Bulletin Solidaires Ain numéro 21

octobre 2018
lundi 22 octobre 2018

Vengeances patronales

La logique répressive du pouvoir, qui s’était déjà manifestée à Notre Dame des Landes ou lors des mouvements étudiants, se précise de jour en jour. Non content d’imposer des régressions sociales sans précédent, ce gouvernement investi par le MEDEF cherche à empêcher violemment toute opposition efficace et réelle à l’arbitraire étatique et patronal.

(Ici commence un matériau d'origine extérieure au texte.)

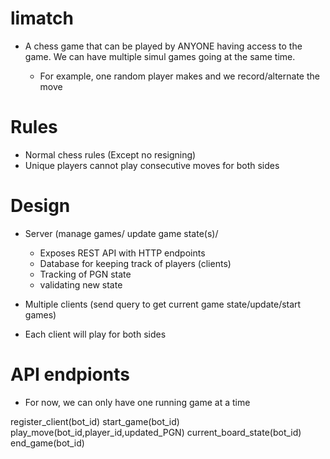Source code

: # limatch

- A chess game that can be played by ANYONE having access to the game. We can have multiple simul games going at the same time. 

  - For example, one random player makes and we record/alternate the move

# Rules

- Normal chess rules (Except no resigning)
- Unique players cannot play consecutive moves for both sides

# Design

- Server (manage games/ update game state(s)/
  - Exposes REST API with HTTP endpoints
  - Database for keeping track of players (clients)
  - Tracking of PGN state
  - validating new state

- Multiple clients (send query to get current game state/update/start games)

- Each client will play for both sides

# API endpionts

- For now, we can only have one running game at a time

register_client(bot_id)
start_game(bot_id)
play_move(bot_id,player_id,updated_PGN)
current_board_state(bot_id)
end_game(bot_id)









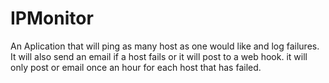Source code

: # IPMonitor

An Aplication that will ping as many host as one would like and log failures.
It will also send an email if a host fails or it will post to a web hook.
it will only post or email once an hour for each host that has failed.
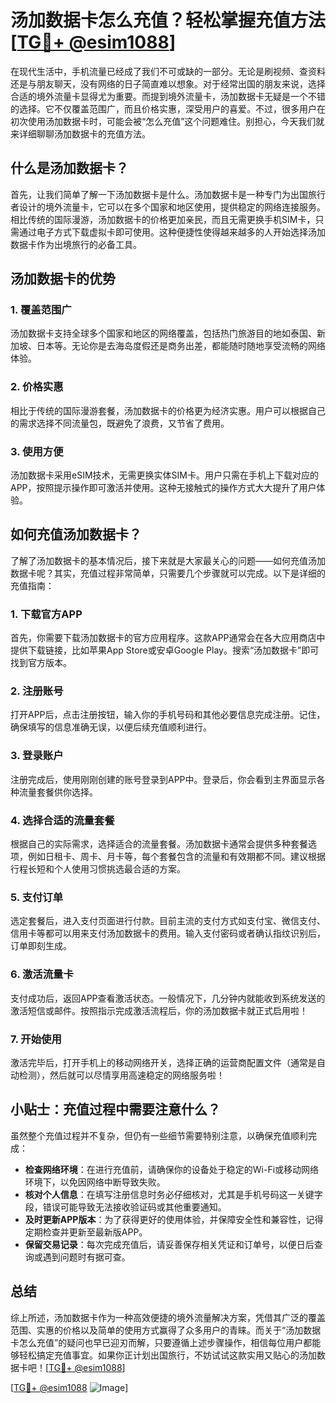 # 汤加数据卡怎么充值？轻松掌握充值方法[[TG💪+ @esim1088](https://t.me/s/esim1088)]

在现代生活中，手机流量已经成了我们不可或缺的一部分。无论是刷视频、查资料还是与朋友聊天，没有网络的日子简直难以想象。对于经常出国的朋友来说，选择合适的境外流量卡显得尤为重要。而提到境外流量卡，汤加数据卡无疑是一个不错的选择。它不仅覆盖范围广，而且价格实惠，深受用户的喜爱。不过，很多用户在初次使用汤加数据卡时，可能会被“怎么充值”这个问题难住。别担心，今天我们就来详细聊聊汤加数据卡的充值方法。

## 什么是汤加数据卡？

首先，让我们简单了解一下汤加数据卡是什么。汤加数据卡是一种专门为出国旅行者设计的境外流量卡，它可以在多个国家和地区使用，提供稳定的网络连接服务。相比传统的国际漫游，汤加数据卡的价格更加亲民，而且无需更换手机SIM卡，只需通过电子方式下载虚拟卡即可使用。这种便捷性使得越来越多的人开始选择汤加数据卡作为出境旅行的必备工具。

## 汤加数据卡的优势

### 1. 覆盖范围广
汤加数据卡支持全球多个国家和地区的网络覆盖，包括热门旅游目的地如泰国、新加坡、日本等。无论你是去海岛度假还是商务出差，都能随时随地享受流畅的网络体验。

### 2. 价格实惠
相比于传统的国际漫游套餐，汤加数据卡的价格更为经济实惠。用户可以根据自己的需求选择不同流量包，既避免了浪费，又节省了费用。

### 3. 使用方便
汤加数据卡采用eSIM技术，无需更换实体SIM卡。用户只需在手机上下载对应的APP，按照提示操作即可激活并使用。这种无接触式的操作方式大大提升了用户体验。

## 如何充值汤加数据卡？

了解了汤加数据卡的基本情况后，接下来就是大家最关心的问题——如何充值汤加数据卡呢？其实，充值过程非常简单，只需要几个步骤就可以完成。以下是详细的充值指南：

### 1. 下载官方APP
首先，你需要下载汤加数据卡的官方应用程序。这款APP通常会在各大应用商店中提供下载链接，比如苹果App Store或安卓Google Play。搜索“汤加数据卡”即可找到官方版本。

### 2. 注册账号
打开APP后，点击注册按钮，输入你的手机号码和其他必要信息完成注册。记住，确保填写的信息准确无误，以便后续充值顺利进行。

### 3. 登录账户
注册完成后，使用刚刚创建的账号登录到APP中。登录后，你会看到主界面显示各种流量套餐供你选择。

### 4. 选择合适的流量套餐
根据自己的实际需求，选择适合的流量套餐。汤加数据卡通常会提供多种套餐选项，例如日租卡、周卡、月卡等，每个套餐包含的流量和有效期都不同。建议根据行程长短和个人使用习惯挑选最合适的方案。

### 5. 支付订单
选定套餐后，进入支付页面进行付款。目前主流的支付方式如支付宝、微信支付、信用卡等都可以用来支付汤加数据卡的费用。输入支付密码或者确认指纹识别后，订单即刻生成。

### 6. 激活流量卡
支付成功后，返回APP查看激活状态。一般情况下，几分钟内就能收到系统发送的激活短信或邮件。按照指示完成激活流程后，你的汤加数据卡就正式启用啦！

### 7. 开始使用
激活完毕后，打开手机上的移动网络开关，选择正确的运营商配置文件（通常是自动检测），然后就可以尽情享用高速稳定的网络服务啦！

## 小贴士：充值过程中需要注意什么？

虽然整个充值过程并不复杂，但仍有一些细节需要特别注意，以确保充值顺利完成：

- **检查网络环境**：在进行充值前，请确保你的设备处于稳定的Wi-Fi或移动网络环境下，以免因网络中断导致失败。
- **核对个人信息**：在填写注册信息时务必仔细核对，尤其是手机号码这一关键字段，错误可能导致无法接收验证码或其他重要通知。
- **及时更新APP版本**：为了获得更好的使用体验，并保障安全性和兼容性，记得定期检查并更新至最新版APP。
- **保留交易记录**：每次完成充值后，请妥善保存相关凭证和订单号，以便日后查询或遇到问题时有据可查。

## 总结

综上所述，汤加数据卡作为一种高效便捷的境外流量解决方案，凭借其广泛的覆盖范围、实惠的价格以及简单的使用方式赢得了众多用户的青睐。而关于“汤加数据卡怎么充值”的疑问也早已迎刃而解，只要遵循上述步骤操作，相信每位用户都能够轻松搞定充值事宜。如果你正计划出国旅行，不妨试试这款实用又贴心的汤加数据卡吧！[[TG💪+ @esim1088](https://t.me/s/esim1088)]

[[TG💪+ @esim1088](https://t.me/s/esim1088) ![Image](https://i.postimg.cc/4NQfJmqS/Snipaste-2025-05-13-00-14-12.png)]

Le bras de fer engagé avec les cheminot·es depuis le mois d’avril ne visait pas seulement à imposer une pseudo-réforme du système ferroviaire. Il s’agissait aussi d’en finir avec les syndicats. D’abord en laissant pourrir le mouvement et en refusant toute véritable négociation. Ensuite en réglant ses comptes une fois la grève terminée. C’est ainsi que six de nos camarades sont menacé·es de sanctions disciplinaires pour les motifs les plus fantaisistes (voir l’article de Sud Rail).

A la poste, même musique : notre camarade Aziz, de Sud poste, est menacé de licenciement pour avoir dénoncé l’attitude criminelle de la direction lors de sa grève de la faim qui a duré 19 jours. Son action visait à défendre un service public mis à mal par les réorganisations. La Poste lui reproche d’avoir appelé un chat un chat.

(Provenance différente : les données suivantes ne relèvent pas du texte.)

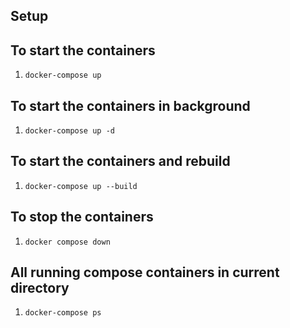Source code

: ## Setup

## To start the containers

1. `docker-compose up`

## To start the containers in background

1. `docker-compose up -d`

## To start the containers and rebuild

1. `docker-compose up --build`

## To stop the containers

1. `docker compose down`

## All running compose containers in current directory

1.  `docker-compose ps`

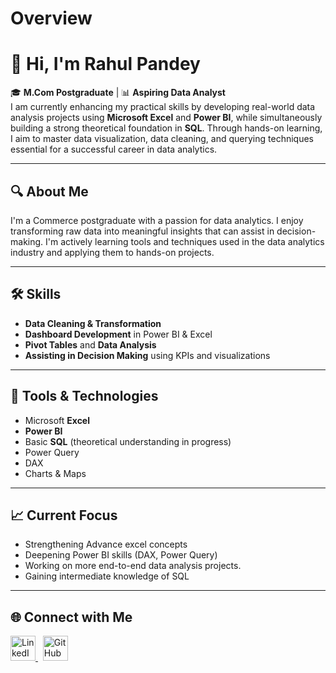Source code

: # Overview
# 👋 Hi, I'm Rahul Pandey

🎓 **M.Com Postgraduate** | 📊 **Aspiring Data Analyst**  
I am currently enhancing my practical skills by developing real-world data analysis projects using **Microsoft Excel** and **Power BI**, while simultaneously building a strong theoretical foundation in **SQL**. Through hands-on learning, I aim to master data visualization, data cleaning, and querying techniques essential for a successful career in data analytics.

---

## 🔍 About Me

I'm a Commerce postgraduate with a passion for data analytics. I enjoy transforming raw data into meaningful insights that can assist in decision-making. I'm actively learning tools and techniques used in the data analytics industry and applying them to hands-on projects.

---

## 🛠️ Skills

- **Data Cleaning & Transformation**
- **Dashboard Development** in Power BI & Excel
- **Pivot Tables** and **Data Analysis**
- **Assisting in Decision Making** using KPIs and visualizations

---

## 🧠 Tools & Technologies

- Microsoft **Excel**
- **Power BI**
- Basic **SQL** (theoretical understanding in progress)
- Power Query
- DAX
- Charts & Maps

---

## 📈 Current Focus

- Strengthening Advance excel concepts
- Deepening Power BI skills (DAX, Power Query)
- Working on more end-to-end data analysis projects.
- Gaining intermediate knowledge of SQL

---

## 🌐 Connect with Me

<p>
  <a href="https://www.linkedin.com/in/rahul-pandey-42110b122/">
    <img src="https://cdn.jsdelivr.net/gh/devicons/devicon/icons/linkedin/linkedin-original.svg" alt="LinkedIn" width="40" height="40"/>
  </a>
  &nbsp;
  <a href="https://github.com/RAHULPANDEY-6">
    <img src="https://cdn.jsdelivr.net/gh/devicons/devicon/icons/github/github-original.svg" alt="GitHub" width="40" height="40"/>
  </a>
</p>

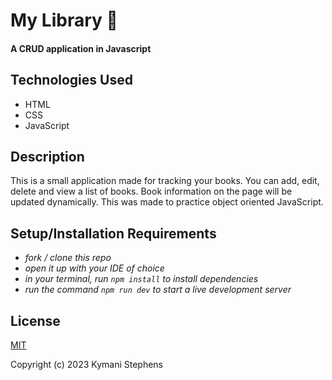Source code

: # My Library 📘

#### A CRUD application in Javascript

## Technologies Used

* HTML
* CSS
* JavaScript

## Description

This is a small application made for tracking your books. You can add, edit, delete and view a list of books.
Book information on the page will be updated dynamically. This was made to practice object oriented JavaScript.

## Setup/Installation Requirements
 
* _fork / clone this repo_
* _open it up with your IDE of choice_
* _in your terminal, run `npm install` to install dependencies_
* _run the command `npm run dev` to start a live development server_


## License

[MIT](https://opensource.org/license/mit/)

Copyright (c) 2023 Kymani Stephens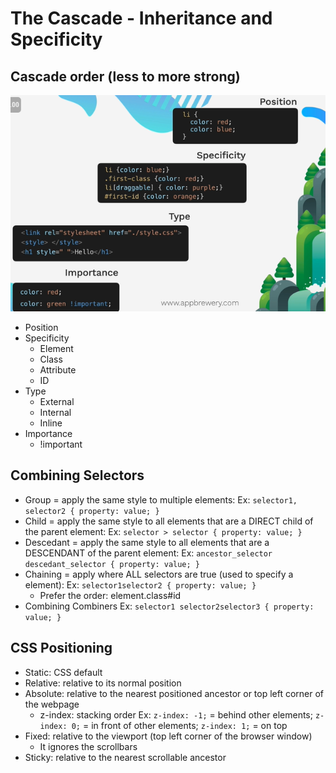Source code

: # The Cascade - Inheritance and Specificity
## Cascade order (less to more strong)
![alt text](cascade.png)
- Position
- Specificity
  - Element
  - Class
  - Attribute
  - ID
- Type
  - External
  - Internal
  - Inline
- Importance
  - !important

## Combining Selectors
- Group = apply the same style to multiple elements:
  Ex: `selector1, selector2 { property: value; }`
- Child = apply the same style to all elements that are a DIRECT child of the parent element:
  Ex: `selector > selector { property: value; }`
- Descedant = apply the same style to all elements that are a DESCENDANT of the parent element:
  Ex: `ancestor_selector descedant_selector { property: value; }`
- Chaining = apply where ALL selectors are true (used to specify a element):
  Ex: `selector1selector2 { property: value; }`
  - Prefer the order: element.class#id
- Combining Combiners
  Ex: `selector1 selector2selector3 { property: value; }`

## CSS Positioning
- Static: CSS default
- Relative: relative to its normal position
- Absolute: relative to the nearest positioned ancestor or top left corner of the webpage
  - z-index: stacking order
    Ex: `z-index: -1;` = behind other elements; `z-index: 0;` = in front of other elements; `z-index: 1;` = on top
- Fixed: relative to the viewport (top left corner of the browser window)
  - It ignores the scrollbars
- Sticky: relative to the nearest scrollable ancestor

Par là-même, ces exécutants au service de la logique capitaliste veulent faire comprendre que – désormais – les salarié·es n’auront plus qu’à fermer leur gueule.
Les mêmes qui n’ont que le mot « démocratie » à la bouche et qui se gargarisent de valeurs humanistes ou républicaines sont les plus farouches ennemis de la liberté d’expression. La parole n’est libre qu’en tant qu’elle ne remet pas en cause les intérêts dominants. Dès que l’on s’inscrit dans une démarche authentiquement critique, il faut s’attendre à subir la vengeance du pouvoir.

Après chaque manifestation un tant soit peu offensive (ou défensive), médias et politiques condamnent en chœur la violence des « casseurs » ou d’une « mouvance autonome » fantasmée. Leurs cris d’orfraie ne visent qu’à masquer la véritable violence : violence de la pauvreté qui se généralise, violence de la précarité, violence des pressions hiérarchiques, violences subies par les migrant·es. La véritable violence n’est pas dans la rue : elle émane des cabinets ministériels et des bureaux feutrés des directions d’entreprise.

Face à la violence capitaliste, nous ne pouvons pas nous contenter des journées de grève saute-mouton et des processions rituelles dans les rues de Bourg-en-Bresse. Il nous appartient de chercher à construire un véritable rapport de forces, seule forme de dialogue possible avec le pouvoir.